Dataset entries
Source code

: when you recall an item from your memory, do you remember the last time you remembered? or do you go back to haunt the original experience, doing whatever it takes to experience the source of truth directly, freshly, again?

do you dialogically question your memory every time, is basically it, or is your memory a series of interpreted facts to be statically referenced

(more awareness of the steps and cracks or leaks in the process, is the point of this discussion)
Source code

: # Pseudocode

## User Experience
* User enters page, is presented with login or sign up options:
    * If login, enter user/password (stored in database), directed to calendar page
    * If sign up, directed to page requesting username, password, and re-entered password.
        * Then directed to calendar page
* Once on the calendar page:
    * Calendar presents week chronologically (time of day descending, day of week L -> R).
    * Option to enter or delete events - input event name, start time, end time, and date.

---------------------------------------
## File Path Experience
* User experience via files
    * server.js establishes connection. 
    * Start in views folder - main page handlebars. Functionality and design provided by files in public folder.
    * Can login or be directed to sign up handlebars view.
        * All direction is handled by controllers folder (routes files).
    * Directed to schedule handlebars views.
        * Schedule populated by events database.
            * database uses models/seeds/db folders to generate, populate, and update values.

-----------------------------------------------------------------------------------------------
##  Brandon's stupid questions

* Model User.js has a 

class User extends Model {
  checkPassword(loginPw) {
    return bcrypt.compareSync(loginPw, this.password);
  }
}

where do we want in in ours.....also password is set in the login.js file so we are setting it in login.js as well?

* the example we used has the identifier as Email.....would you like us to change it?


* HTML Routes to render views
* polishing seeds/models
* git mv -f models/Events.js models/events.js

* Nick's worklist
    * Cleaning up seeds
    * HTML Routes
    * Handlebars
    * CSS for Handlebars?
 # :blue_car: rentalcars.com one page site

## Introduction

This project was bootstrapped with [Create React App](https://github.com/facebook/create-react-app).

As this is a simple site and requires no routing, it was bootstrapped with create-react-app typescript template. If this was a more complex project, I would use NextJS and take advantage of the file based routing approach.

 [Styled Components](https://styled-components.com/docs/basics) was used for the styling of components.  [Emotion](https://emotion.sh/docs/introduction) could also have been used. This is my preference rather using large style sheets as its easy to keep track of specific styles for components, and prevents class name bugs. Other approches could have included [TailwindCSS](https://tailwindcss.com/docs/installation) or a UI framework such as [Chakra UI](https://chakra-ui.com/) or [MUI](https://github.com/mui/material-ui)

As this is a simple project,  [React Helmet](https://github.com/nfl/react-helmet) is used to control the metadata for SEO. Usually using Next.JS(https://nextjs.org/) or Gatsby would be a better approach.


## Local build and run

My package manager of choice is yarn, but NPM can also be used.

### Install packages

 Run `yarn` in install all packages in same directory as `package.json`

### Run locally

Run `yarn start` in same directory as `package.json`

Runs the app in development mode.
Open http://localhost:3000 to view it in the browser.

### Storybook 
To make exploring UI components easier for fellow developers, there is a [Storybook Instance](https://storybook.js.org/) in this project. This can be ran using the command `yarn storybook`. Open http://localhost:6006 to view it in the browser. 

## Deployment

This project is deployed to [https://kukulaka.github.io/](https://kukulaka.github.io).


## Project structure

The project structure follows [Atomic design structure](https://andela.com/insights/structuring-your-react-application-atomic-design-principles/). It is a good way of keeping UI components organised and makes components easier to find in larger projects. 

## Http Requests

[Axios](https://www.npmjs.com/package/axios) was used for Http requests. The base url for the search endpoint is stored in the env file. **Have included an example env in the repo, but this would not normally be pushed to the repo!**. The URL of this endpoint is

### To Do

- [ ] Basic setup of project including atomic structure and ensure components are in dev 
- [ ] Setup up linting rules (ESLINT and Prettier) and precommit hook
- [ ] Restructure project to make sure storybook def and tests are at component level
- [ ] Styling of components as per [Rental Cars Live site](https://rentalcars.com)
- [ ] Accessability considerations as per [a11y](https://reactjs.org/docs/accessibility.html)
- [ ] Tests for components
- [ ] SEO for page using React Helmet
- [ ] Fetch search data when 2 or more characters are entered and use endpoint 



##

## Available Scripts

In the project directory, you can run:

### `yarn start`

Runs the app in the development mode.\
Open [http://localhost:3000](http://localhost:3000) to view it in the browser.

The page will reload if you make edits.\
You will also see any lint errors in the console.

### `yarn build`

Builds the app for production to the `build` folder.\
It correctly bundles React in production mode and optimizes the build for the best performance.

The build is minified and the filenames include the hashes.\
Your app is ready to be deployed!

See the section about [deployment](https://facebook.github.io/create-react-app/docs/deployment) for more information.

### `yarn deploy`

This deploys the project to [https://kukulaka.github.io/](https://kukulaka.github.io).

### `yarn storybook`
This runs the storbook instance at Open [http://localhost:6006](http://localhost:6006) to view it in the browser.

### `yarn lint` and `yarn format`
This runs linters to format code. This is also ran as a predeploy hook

- Work instruction -
Exact output of every entry is required.

- Solution to this task -
Source code

: when you recall an item from your memory, do you remember the last time you remembered? or do you go back to haunt the original experience, doing whatever it takes to experience the source of truth directly, freshly, again?

do you dialogically question your memory every time, is basically it, or is your memory a series of interpreted facts to be statically referenced

(more awareness of the steps and cracks or leaks in the process, is the point of this discussion)
Source code

: # Pseudocode

## User Experience
* User enters page, is presented with login or sign up options:
    * If login, enter user/password (stored in database), directed to calendar page
    * If sign up, directed to page requesting username, password, and re-entered password.
        * Then directed to calendar page
* Once on the calendar page:
    * Calendar presents week chronologically (time of day descending, day of week L -> R).
    * Option to enter or delete events - input event name, start time, end time, and date.

---------------------------------------
## File Path Experience
* User experience via files
    * server.js establishes connection. 
    * Start in views folder - main page handlebars. Functionality and design provided by files in public folder.
    * Can login or be directed to sign up handlebars view.
        * All direction is handled by controllers folder (routes files).
    * Directed to schedule handlebars views.
        * Schedule populated by events database.
            * database uses models/seeds/db folders to generate, populate, and update values.

-----------------------------------------------------------------------------------------------
##  Brandon's stupid questions

* Model User.js has a 

class User extends Model {
  checkPassword(loginPw) {
    return bcrypt.compareSync(loginPw, this.password);
  }
}

where do we want in in ours.....also password is set in the login.js file so we are setting it in login.js as well?

* the example we used has the identifier as Email.....would you like us to change it?


* HTML Routes to render views
* polishing seeds/models
* git mv -f models/Events.js models/events.js

* Nick's worklist
    * Cleaning up seeds
    * HTML Routes
    * Handlebars
    * CSS for Handlebars?
 # :blue_car: rentalcars.com one page site

## Introduction

This project was bootstrapped with [Create React App](https://github.com/facebook/create-react-app).

As this is a simple site and requires no routing, it was bootstrapped with create-react-app typescript template. If this was a more complex project, I would use NextJS and take advantage of the file based routing approach.

 [Styled Components](https://styled-components.com/docs/basics) was used for the styling of components.  [Emotion](https://emotion.sh/docs/introduction) could also have been used. This is my preference rather using large style sheets as its easy to keep track of specific styles for components, and prevents class name bugs. Other approches could have included [TailwindCSS](https://tailwindcss.com/docs/installation) or a UI framework such as [Chakra UI](https://chakra-ui.com/) or [MUI](https://github.com/mui/material-ui)

As this is a simple project,  [React Helmet](https://github.com/nfl/react-helmet) is used to control the metadata for SEO. Usually using Next.JS(https://nextjs.org/) or Gatsby would be a better approach.


## Local build and run

My package manager of choice is yarn, but NPM can also be used.

### Install packages

 Run `yarn` in install all packages in same directory as `package.json`

### Run locally

Run `yarn start` in same directory as `package.json`

Runs the app in development mode.
Open http://localhost:3000 to view it in the browser.

### Storybook 
To make exploring UI components easier for fellow developers, there is a [Storybook Instance](https://storybook.js.org/) in this project. This can be ran using the command `yarn storybook`. Open http://localhost:6006 to view it in the browser. 

## Deployment

This project is deployed to [https://kukulaka.github.io/](https://kukulaka.github.io).


## Project structure

The project structure follows [Atomic design structure](https://andela.com/insights/structuring-your-react-application-atomic-design-principles/). It is a good way of keeping UI components organised and makes components easier to find in larger projects. 

## Http Requests

[Axios](https://www.npmjs.com/package/axios) was used for Http requests. The base url for the search endpoint is stored in the env file. **Have included an example env in the repo, but this would not normally be pushed to the repo!**. The URL of this endpoint is

### To Do

- [ ] Basic setup of project including atomic structure and ensure components are in dev 
- [ ] Setup up linting rules (ESLINT and Prettier) and precommit hook
- [ ] Restructure project to make sure storybook def and tests are at component level
- [ ] Styling of components as per [Rental Cars Live site](https://rentalcars.com)
- [ ] Accessability considerations as per [a11y](https://reactjs.org/docs/accessibility.html)
- [ ] Tests for components
- [ ] SEO for page using React Helmet
- [ ] Fetch search data when 2 or more characters are entered and use endpoint 



##

## Available Scripts

In the project directory, you can run:

### `yarn start`

Runs the app in the development mode.\
Open [http://localhost:3000](http://localhost:3000) to view it in the browser.

The page will reload if you make edits.\
You will also see any lint errors in the console.

### `yarn build`

Builds the app for production to the `build` folder.\
It correctly bundles React in production mode and optimizes the build for the best performance.

The build is minified and the filenames include the hashes.\
Your app is ready to be deployed!

See the section about [deployment](https://facebook.github.io/create-react-app/docs/deployment) for more information.

### `yarn deploy`

This deploys the project to [https://kukulaka.github.io/](https://kukulaka.github.io).

### `yarn storybook`
This runs the storbook instance at Open [http://localhost:6006](http://localhost:6006) to view it in the browser.

### `yarn lint` and `yarn format`
This runs linters to format code. This is also ran as a predeploy hook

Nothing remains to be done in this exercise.